Division of Gastroenterology, University of Pittsburgh Medical Center, Pittsburgh, PA, USA.
Published studies suggest that socioeconomic factors contribute to increasing cholecystectomy rates for biliary dyskinesia (BD). The aim of this study was to identify factors driving admissions and operations for BD by examining regional variability in hospitalizations and cholecystectomies for this disorder.
Annual hospitalizations and cholecystectomy rates for biliary diseases were assessed using the State Inpatient Databases of the Agency for Healthcare Research and Quality based on diagnosis codes for biliary dyskinesia, cholecystolithiasis and cholecystitis.
Annual admissions for BD varied nearly sevenfold among different states within the United States. Hospitalizations for gallstone disease and its complication showed less variability, differing 2-fold between states. Nearly 70% of admissions for BD and about 85% of admissions for gallstone disease resulted in cholecystectomies. Higher admission rates for BD were best predicted by high overall hospitalization rates, admission rate for gallstone disease and the physician workforce within a state. Cholecystectomy rates for BD were higher in states with low population density and high rates of cholecystectomy for gallstone disease.
These data suggest that established medical practice patterns significantly contribute to the variability in admissions and operations for biliary dyskinesia. The findings also indicate that lower thresholds for operative interventions are an important determinant in the approach to this disorder. Considering the benign course of functional illnesses, the bar for surgical interventions should be raised rather than lowered; in addition active conservative treatment options should be developed for these patients.
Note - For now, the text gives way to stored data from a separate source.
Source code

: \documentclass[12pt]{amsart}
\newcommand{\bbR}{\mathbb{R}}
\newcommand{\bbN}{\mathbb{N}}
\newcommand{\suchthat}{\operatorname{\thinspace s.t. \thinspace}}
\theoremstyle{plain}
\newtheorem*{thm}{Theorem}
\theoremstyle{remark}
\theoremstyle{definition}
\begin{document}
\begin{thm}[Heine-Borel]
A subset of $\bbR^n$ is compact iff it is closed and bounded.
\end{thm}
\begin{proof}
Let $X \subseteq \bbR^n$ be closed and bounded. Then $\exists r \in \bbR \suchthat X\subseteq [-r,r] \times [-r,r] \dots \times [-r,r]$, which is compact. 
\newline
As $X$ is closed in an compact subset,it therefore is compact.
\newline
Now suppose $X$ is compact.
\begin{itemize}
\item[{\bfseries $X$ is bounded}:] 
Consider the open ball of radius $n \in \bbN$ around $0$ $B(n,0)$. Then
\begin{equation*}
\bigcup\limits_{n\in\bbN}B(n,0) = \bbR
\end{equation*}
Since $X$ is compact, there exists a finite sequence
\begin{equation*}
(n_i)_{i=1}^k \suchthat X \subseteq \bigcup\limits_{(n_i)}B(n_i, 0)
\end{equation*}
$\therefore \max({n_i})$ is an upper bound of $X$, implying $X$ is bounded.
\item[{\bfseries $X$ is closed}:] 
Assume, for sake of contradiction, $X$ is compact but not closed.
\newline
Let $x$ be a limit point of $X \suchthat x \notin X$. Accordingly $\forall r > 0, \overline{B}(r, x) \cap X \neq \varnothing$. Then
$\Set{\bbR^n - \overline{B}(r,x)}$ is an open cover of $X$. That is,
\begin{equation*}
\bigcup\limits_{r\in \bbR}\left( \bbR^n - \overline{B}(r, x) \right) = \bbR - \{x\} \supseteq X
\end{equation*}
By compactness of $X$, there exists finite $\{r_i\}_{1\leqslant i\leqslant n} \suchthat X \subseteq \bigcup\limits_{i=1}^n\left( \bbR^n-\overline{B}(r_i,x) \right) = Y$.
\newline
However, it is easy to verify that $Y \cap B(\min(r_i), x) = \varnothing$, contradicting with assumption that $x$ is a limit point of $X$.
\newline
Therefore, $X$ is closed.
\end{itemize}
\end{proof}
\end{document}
Biliary dyskinesia is defined by chronic problems with intermittent discomfort of presumed biliary origin associated with impaired gallbladder function, which is typically assessed with scintigraphic methods and stimulation, using a cholecystokinin analog.1,2 We have recently described an increase in admissions for biliary dyskinesia, which disproportionally affected young individuals.3 Interestingly, health insurance coverage was correlated with higher rates of admission for biliary dyskinesia, suggesting that socioeconomic factors contribute to decisions about managing patients with presumed functional biliary problems.
Considering the potential importance of non-medical factors in decisions about testing and/or treatment of gallbladder diseases, there is a significant regional variability in the approach to pain thought to be of biliary origin, but not associated with structural changes, such as cholecystolithiasis. Functional gallbladder testing has been widely adopted as a routine test in the United States in such scenarios,1,2 whereas European experts dispute the clinical utility of demonstrating a low gallbladder ejection fraction.4 In view of these findings, we hypothesized that regional disparities may also be seen within the United States. In order to address this question, we examined the State Inpatient Databases (SID) of the Agency for Healthcare Research and Quality and correlated findings with potentially important socioeconomic variables, such as poverty rates or physician supply. The aim of the study was to identify some of the potential non-medical factors that influence approaches to patients with presumed biliary disease.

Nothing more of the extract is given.